Kur’an’ın Tefsir ve Tercümeleri

Kur’an’ın anlaşılması konusunda ayetlerin ilk muhataplarından sonraki nesiller için birtakım farklılıklar söz konusudur. Çünkü aradan on dört asrı aşkın bir süre geçmiş ve şartlar değişmiştir. Dolayısıyla ayetlerin nazil olduğu ortamla ilgili yardımcı bilgilere ihtiyacımız vardır. Nitekim bu ihtiyacı biz, tefsir kitapları sayesinde giderebiliriz. 
Tefsirlerde, ayetlerin müşrik, münafık ve müminlerden kime hitap ettiği, hangi olaylar üzerine, nerede ve ne zaman nazil oldukları konularında bilgi verilmektedir. Ayrıca kelimelerin Arap dilindeki anlamlarıyla ilgili detaylı açıklamalar yapılmaktadır. Bahsedilen bu bilgiler, ayetlerin doğru anlaşılması açısından son derece önemlidir. Bunlara başvurmadan ayetin tercümesinden birtakım hükümler çıkarılacak olursa, bunların yanlış olma ihtimali yüksektir. Nitekim günümüzde bazı aşırı uçlar böyle yapmakta ve İslam’la bağdaşması asla mümkün olmayan hareketlere yönelmektedirler. Bu gruplar, tarih boyunca bilginlerin uyguladıkları Kur’an’ı anlama metodunu dikkate almamakta ve son derece keyfî davranmaktadırlar. Diğer taraftan günümüzde Kur’an’ın çok sayıda tercümesi yapılmıştır. Bu tercümelerde birtakım anlam farklılıkları vardır. Bu farklılıkların Arapçanın dil yapısından kaynaklandığını burada belirtmek gerekir.

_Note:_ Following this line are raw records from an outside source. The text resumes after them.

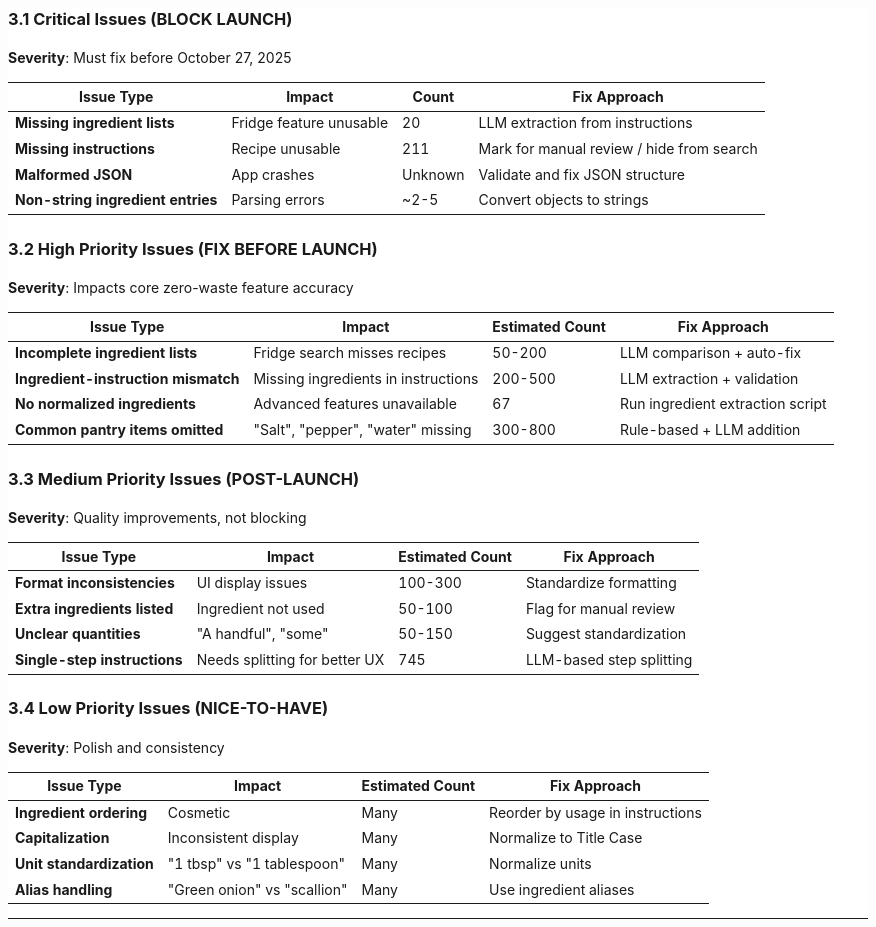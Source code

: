 ### 3.1 Critical Issues (BLOCK LAUNCH)

**Severity**: Must fix before October 27, 2025

| Issue Type | Impact | Count | Fix Approach |
|------------|--------|-------|--------------|
| **Missing ingredient lists** | Fridge feature unusable | 20 | LLM extraction from instructions |
| **Missing instructions** | Recipe unusable | 211 | Mark for manual review / hide from search |
| **Malformed JSON** | App crashes | Unknown | Validate and fix JSON structure |
| **Non-string ingredient entries** | Parsing errors | ~2-5 | Convert objects to strings |

### 3.2 High Priority Issues (FIX BEFORE LAUNCH)

**Severity**: Impacts core zero-waste feature accuracy

| Issue Type | Impact | Estimated Count | Fix Approach |
|------------|--------|-----------------|--------------|
| **Incomplete ingredient lists** | Fridge search misses recipes | 50-200 | LLM comparison + auto-fix |
| **Ingredient-instruction mismatch** | Missing ingredients in instructions | 200-500 | LLM extraction + validation |
| **No normalized ingredients** | Advanced features unavailable | 67 | Run ingredient extraction script |
| **Common pantry items omitted** | "Salt", "pepper", "water" missing | 300-800 | Rule-based + LLM addition |

### 3.3 Medium Priority Issues (POST-LAUNCH)

**Severity**: Quality improvements, not blocking

| Issue Type | Impact | Estimated Count | Fix Approach |
|------------|--------|-----------------|--------------|
| **Format inconsistencies** | UI display issues | 100-300 | Standardize formatting |
| **Extra ingredients listed** | Ingredient not used | 50-100 | Flag for manual review |
| **Unclear quantities** | "A handful", "some" | 50-150 | Suggest standardization |
| **Single-step instructions** | Needs splitting for better UX | 745 | LLM-based step splitting |

### 3.4 Low Priority Issues (NICE-TO-HAVE)

**Severity**: Polish and consistency

| Issue Type | Impact | Estimated Count | Fix Approach |
|------------|--------|-----------------|--------------|
| **Ingredient ordering** | Cosmetic | Many | Reorder by usage in instructions |
| **Capitalization** | Inconsistent display | Many | Normalize to Title Case |
| **Unit standardization** | "1 tbsp" vs "1 tablespoon" | Many | Normalize units |
| **Alias handling** | "Green onion" vs "scallion" | Many | Use ingredient aliases |

---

 Kur’an tercümelerinin Arapçayı bilmeyenler için önemli bir imkân sağladığı açıktır. Fakat bunlardan istifade ederken nelere dikkat edilmesi gerekir?  Bu konuda şunlar söylenebilir: 
Kur’an’ın içeriği hakkında genel bir bilgi edinmek isteyenlere tercümeler önemli katkı sağlar. Ayrıca belirtmek gerekir ki, inanç, ibadet, ahlak konularında belirli bir duyarlılık kazanmak için meal okumaları ihmal edilmemelidir. Ancak Kur’an, Arapça olarak nazil olmuştur. Dolayısıyla bir Kur’an tercümesi Kur’an’ın kendisi değildir. Belki onun, ayetlerin ilk anlamlarını yansıtan ve İslam’ın dünya görüşü hakkında genel bilgi veren bir kaynak olduğunu söyleyebiliriz.
Bahsedilen özellikleri dolayısıyla Kur’an tercümeleri hüküm çıkarmak ve dinî konularda fetva vermek için kullanılmaz. Yine Kur’an tercümeleri, dini öğrenebileceğimiz yegâne kaynaklar değildir. Bu nedenle din hakkında ileri sürülen bir konu hakkında “Bu Kur’an’da var mıdır? Yoksa ben kabul etmem.” demek doğru bir yaklaşım olmaz.
Kur’an tercümelerinden çok değişik anlam ve yorumlar çıkarmak mümkündür. Mesela yeni Müslüman olan ve İslam hakkında bir şey bilmeyen on kişiye aynı Kur’an tercümesi verilse ve “Sadece bu tercümeye bağlı kalarak dini anla ve yaşa.” dense, bu durumda birbirinden farklı on tane din anlayışı ve uygulaması ortaya çıkar. Bu yüzden Kur’an’ı Hz. Peygamber’in nasıl anladığı ve uyguladığı bizim için belirleyicidir. Çünkü Yüce Yaratıcı onu bu dinin anlaşılması ve uygulanması konusunda rehber olarak seçmiş ve bizi ona uymakla sorumlu tutmuştur. Yine onun arkadaşları ve öğrencilerinin bu ilahî kelamı nasıl anladıkları ve uyguladıkları bizim için temel ilkeler arasındadır. Çünkü onlar, ayetlerin hangi konu veya olaylarla ilişkili olduğunu bildikleri için, onun anlam ve maksatlarını iyi kavramışlardır.  
Sonuç olarak şu söylenebilir: Günümüzde her dilde çok sayıda Kur’an’ın tefsir ve tercümesi vardır. Bu bir yönüyle ilahî kelamın manalarını öğrenmek için önemli bir avantaj sağlamaktadır. Ancak unutmamak gerekir ki, bu konuda seçici olmak ve alanın uzmanlarına danışmak bir zorunluluk hâline gelmiştir. Çünkü gerek kitap piyasasında gerekse internet ortamında Kur’an’ı yorumlama metoduyla ilgisi olmayan çok sayıda yayın bulunmaktadır.